*Try it*.
When a line in the listing below contains the word "gtag", return a copy of that line.

*Provided records*.
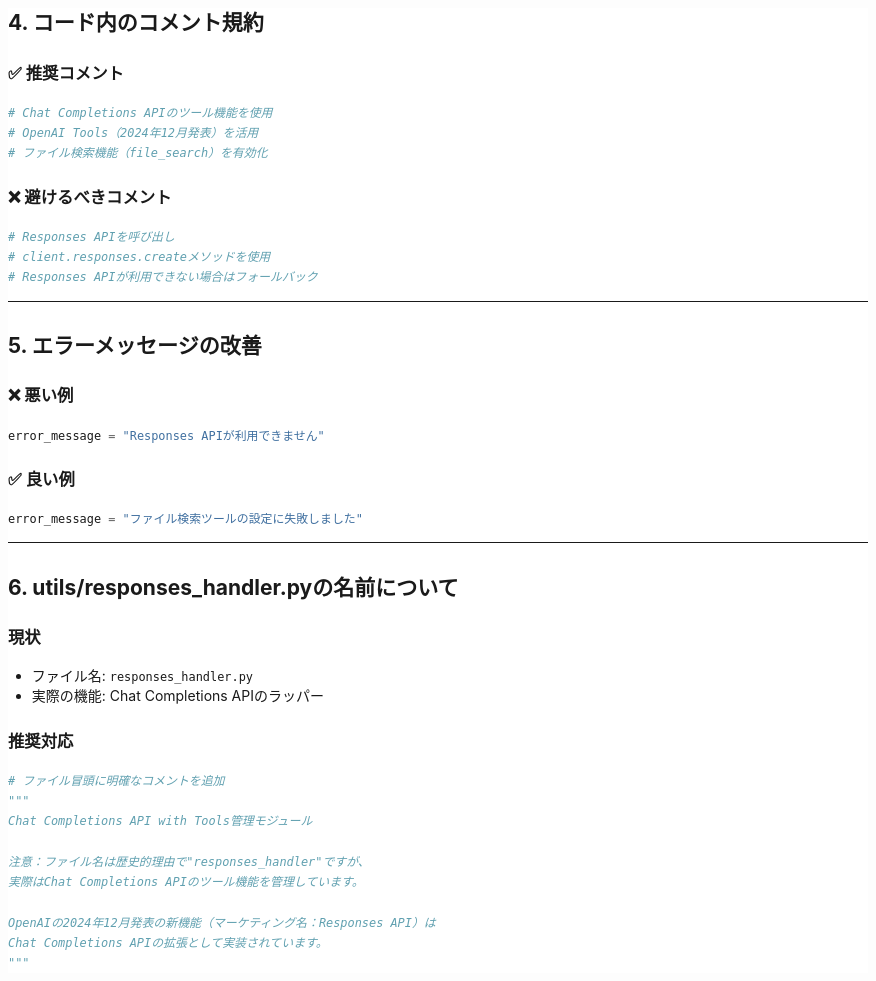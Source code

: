 
## 4. コード内のコメント規約

### ✅ 推奨コメント
```python
# Chat Completions APIのツール機能を使用
# OpenAI Tools（2024年12月発表）を活用
# ファイル検索機能（file_search）を有効化
```

### ❌ 避けるべきコメント
```python
# Responses APIを呼び出し
# client.responses.createメソッドを使用
# Responses APIが利用できない場合はフォールバック
```

---

## 5. エラーメッセージの改善

### ❌ 悪い例
```python
error_message = "Responses APIが利用できません"
```

### ✅ 良い例
```python
error_message = "ファイル検索ツールの設定に失敗しました"
```

---

## 6. utils/responses_handler.pyの名前について

### 現状
- ファイル名: `responses_handler.py`
- 実際の機能: Chat Completions APIのラッパー

### 推奨対応
```python
# ファイル冒頭に明確なコメントを追加
"""
Chat Completions API with Tools管理モジュール

注意：ファイル名は歴史的理由で"responses_handler"ですが、
実際はChat Completions APIのツール機能を管理しています。

OpenAIの2024年12月発表の新機能（マーケティング名：Responses API）は
Chat Completions APIの拡張として実装されています。
"""
```
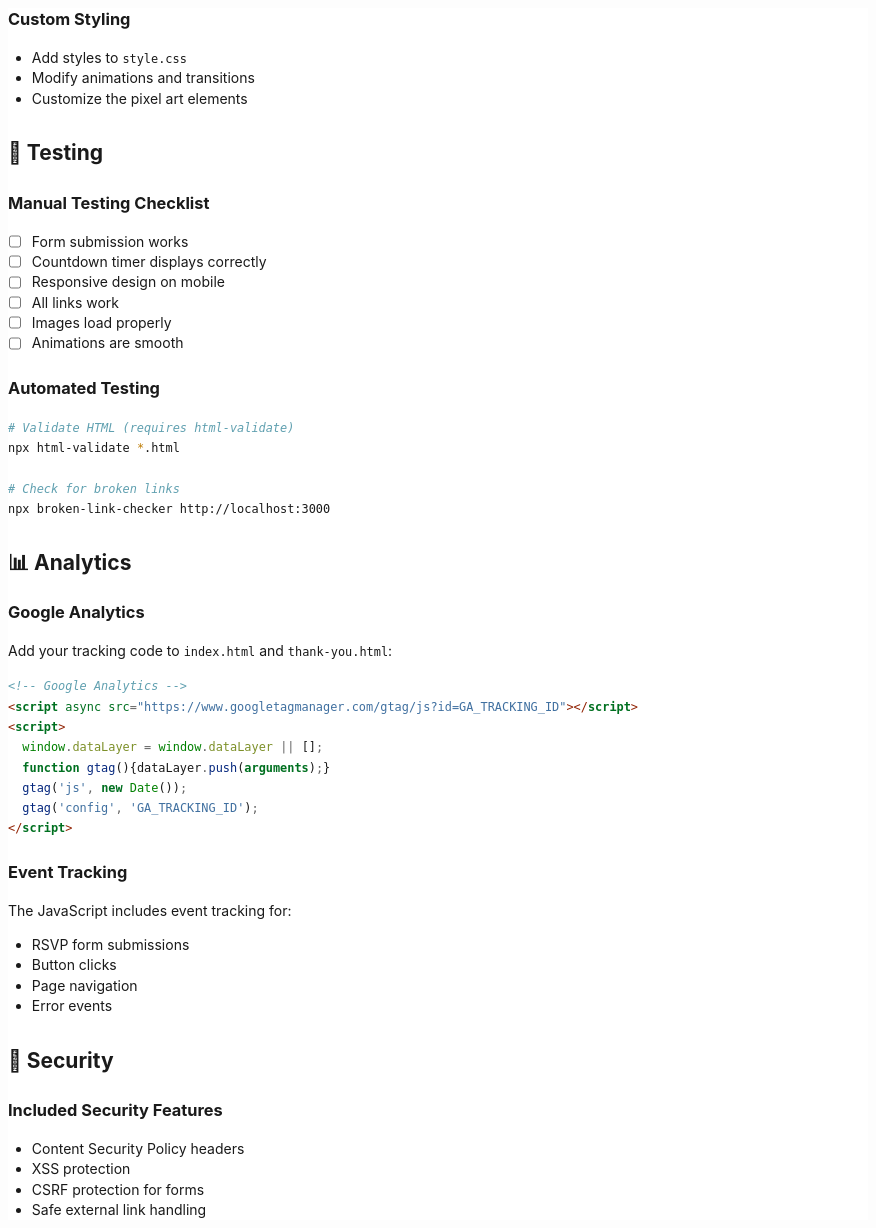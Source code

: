 ### Custom Styling
- Add styles to `style.css`
- Modify animations and transitions
- Customize the pixel art elements

## 🧪 Testing

### Manual Testing Checklist
- [ ] Form submission works
- [ ] Countdown timer displays correctly
- [ ] Responsive design on mobile
- [ ] All links work
- [ ] Images load properly
- [ ] Animations are smooth

### Automated Testing
```bash
# Validate HTML (requires html-validate)
npx html-validate *.html

# Check for broken links
npx broken-link-checker http://localhost:3000
```

## 📊 Analytics

### Google Analytics
Add your tracking code to `index.html` and `thank-you.html`:
```html
<!-- Google Analytics -->
<script async src="https://www.googletagmanager.com/gtag/js?id=GA_TRACKING_ID"></script>
<script>
  window.dataLayer = window.dataLayer || [];
  function gtag(){dataLayer.push(arguments);}
  gtag('js', new Date());
  gtag('config', 'GA_TRACKING_ID');
</script>
```

### Event Tracking
The JavaScript includes event tracking for:
- RSVP form submissions
- Button clicks
- Page navigation
- Error events

## 🔐 Security

### Included Security Features
- Content Security Policy headers
- XSS protection
- CSRF protection for forms
- Safe external link handling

*Task answer*.
<script async src="https://www.googletagmanager.com/gtag/js?id=GA_TRACKING_ID"></script>
  function gtag(){dataLayer.push(arguments);}
  gtag('js', new Date());
  gtag('config', 'GA_TRACKING_ID');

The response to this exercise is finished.